3 Comments [leave a civil comment (others will be removed) and please disclose relevant affiliations]

  1. Yes, the performance was thrilling. The expressive variations between the singers, and within the parts for each singer, were especially striking. It was even more wonderful at the 2nd performance, on Sunday.

    Comment by LoisL — May 7, 2013 at 10:04 am

  2. Joule Harvey’s voice was appallingly beautiful. I was seated about thirty feet from her, and my response was one I can only describe as awe, in the old-fashioned Old Testament sense. It wasn’t what I would call expressive (not that there was much to express in the execrable libretto), or even human; a listener in another room might have thought he or she was hearing some strange, wonderful alien instrument. The extremity was reached in the first-act duet with Hamor, sung by the countertenor William Purefoy, in which these two otherwordly voices, one of them painfully beautiful, twined around each other with supernatural cleverness and grace, with brief moments where they intersected and resonated in a state of rapture.

    The libretto, which I often found myself wishing was in another language, one I did not understand, is by the Reverend Thomas Morell, a “Greek scholar”, and displays all the nuance and lyrical facility one would expect of a Greek-speaking clergyman. One would have thought that an eighteenth-century Anglican minister would have regarded rewriting scripture as a fearsome offense, but the Rev.
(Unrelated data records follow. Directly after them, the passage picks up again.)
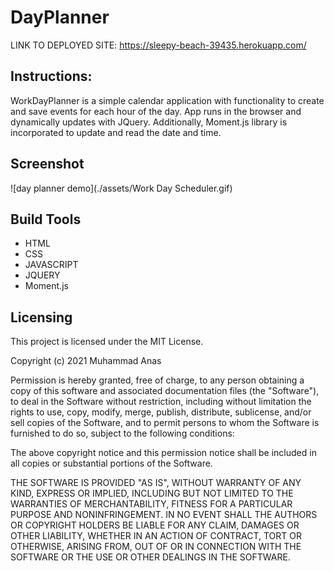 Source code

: # DayPlanner
LINK TO DEPLOYED SITE: https://sleepy-beach-39435.herokuapp.com/

## Instructions:
WorkDayPlanner is a simple calendar application with functionality to create and save events for each hour of the day. App runs in the browser and dynamically updates with JQuery. Additionally, Moment.js library is incorporated to update and read the date and time.


## Screenshot
![day planner demo](./assets/Work Day Scheduler.gif)

## Build Tools
* HTML
* CSS
* JAVASCRIPT 
* JQUERY
* Moment.js

## Licensing 
This project is licensed under the MIT License.

Copyright (c) 2021 Muhammad Anas

Permission is hereby granted, free of charge, to any person obtaining a copy of this software and associated documentation files (the "Software"), to deal in the Software without restriction, including without limitation the rights to use, copy, modify, merge, publish, distribute, sublicense, and/or sell copies of the Software, and to permit persons to whom the Software is furnished to do so, subject to the following conditions:

The above copyright notice and this permission notice shall be included in all copies or substantial portions of the Software.

THE SOFTWARE IS PROVIDED "AS IS", WITHOUT WARRANTY OF ANY KIND, EXPRESS OR IMPLIED, INCLUDING BUT NOT LIMITED TO THE WARRANTIES OF MERCHANTABILITY, FITNESS FOR A PARTICULAR PURPOSE AND NONINFRINGEMENT. IN NO EVENT SHALL THE AUTHORS OR COPYRIGHT HOLDERS BE LIABLE FOR ANY CLAIM, DAMAGES OR OTHER LIABILITY, WHETHER IN AN ACTION OF CONTRACT, TORT OR OTHERWISE, ARISING FROM, OUT OF OR IN CONNECTION WITH THE SOFTWARE OR THE USE OR OTHER DEALINGS IN THE SOFTWARE.
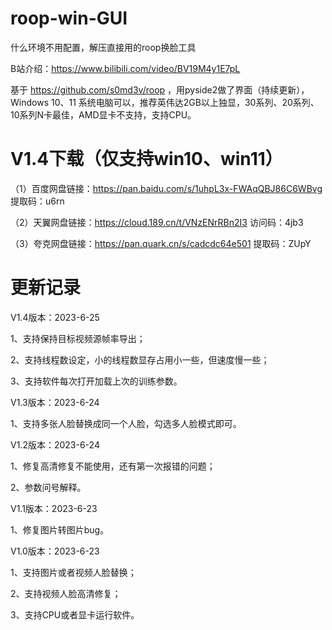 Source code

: # roop-win-GUI
什么环境不用配置，解压直接用的roop换脸工具

B站介绍：https://www.bilibili.com/video/BV19M4y1E7pL

基于 https://github.com/s0md3v/roop ，用pyside2做了界面（持续更新），Windows 10、11 系统电脑可以，推荐英伟达2GB以上独显，30系列、20系列、10系列N卡最佳，AMD显卡不支持，支持CPU。


# V1.4下载（仅支持win10、win11）

（1）百度网盘链接：https://pan.baidu.com/s/1uhpL3x-FWAqQBJ86C6WBvg 提取码：u6rn 

（2）天翼网盘链接：https://cloud.189.cn/t/VNzENrRBn2I3  访问码：4jb3

（3）夸克网盘链接：https://pan.quark.cn/s/cadcdc64e501 提取码：ZUpY


# 更新记录
V1.4版本：2023-6-25

1、支持保持目标视频源帧率导出；

2、支持线程数设定，小的线程数显存占用小一些，但速度慢一些；

3、支持软件每次打开加载上次的训练参数。

V1.3版本：2023-6-24

1、支持多张人脸替换成同一个人脸，勾选多人脸模式即可。

V1.2版本：2023-6-24

1、修复高清修复不能使用，还有第一次报错的问题；

2、参数问号解释。

V1.1版本：2023-6-23

1、修复图片转图片bug。

V1.0版本：2023-6-23

1、支持图片或者视频人脸替换；  

2、支持视频人脸高清修复；

3、支持CPU或者显卡运行软件。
Morell apparently felt no such qualms. The result is that the closest thing the Bible contains to genuine tragedy is transformed into a Sunday-school cautionary tale. Apparently this particular bit of revisionism was popular at the time, cravenly justified by a quibble about a syllable. It is not too surprising; this was an age that preferred Nahum Tate’s revision of King Lear, in which Lear and Cordelia live happily ever after. Morell provides such immortal lines as Jeptha’s cry on attaining the Judgeship, that “goodness will make me great,” not exactly tragic-hero stuff (though it is repeated, tragically, about two hundred times), and the chorus’ response to the shocking reversal when Jeptha’s rash vow is revealed: after hemming and hawing for a bit, it decides that, God being God and all, “whatever is, is right !” It is so confident in this barbarous sentiment that it repeats it with growing emphasis until the point cannot be mistaken.

    The music, however is by Handel. Some of the huge contrapuntal choruses are glorious, especially if you ignore what they are about, and the arias could melt a heart of stone, or even, possibly, of a critic.

    Comment by SamW — May 9, 2013 at 9:06 am

  3. Edit: Joélle, not Joule. I did not mean to suggest that she was a spirit of pure energy, though she sounded like one.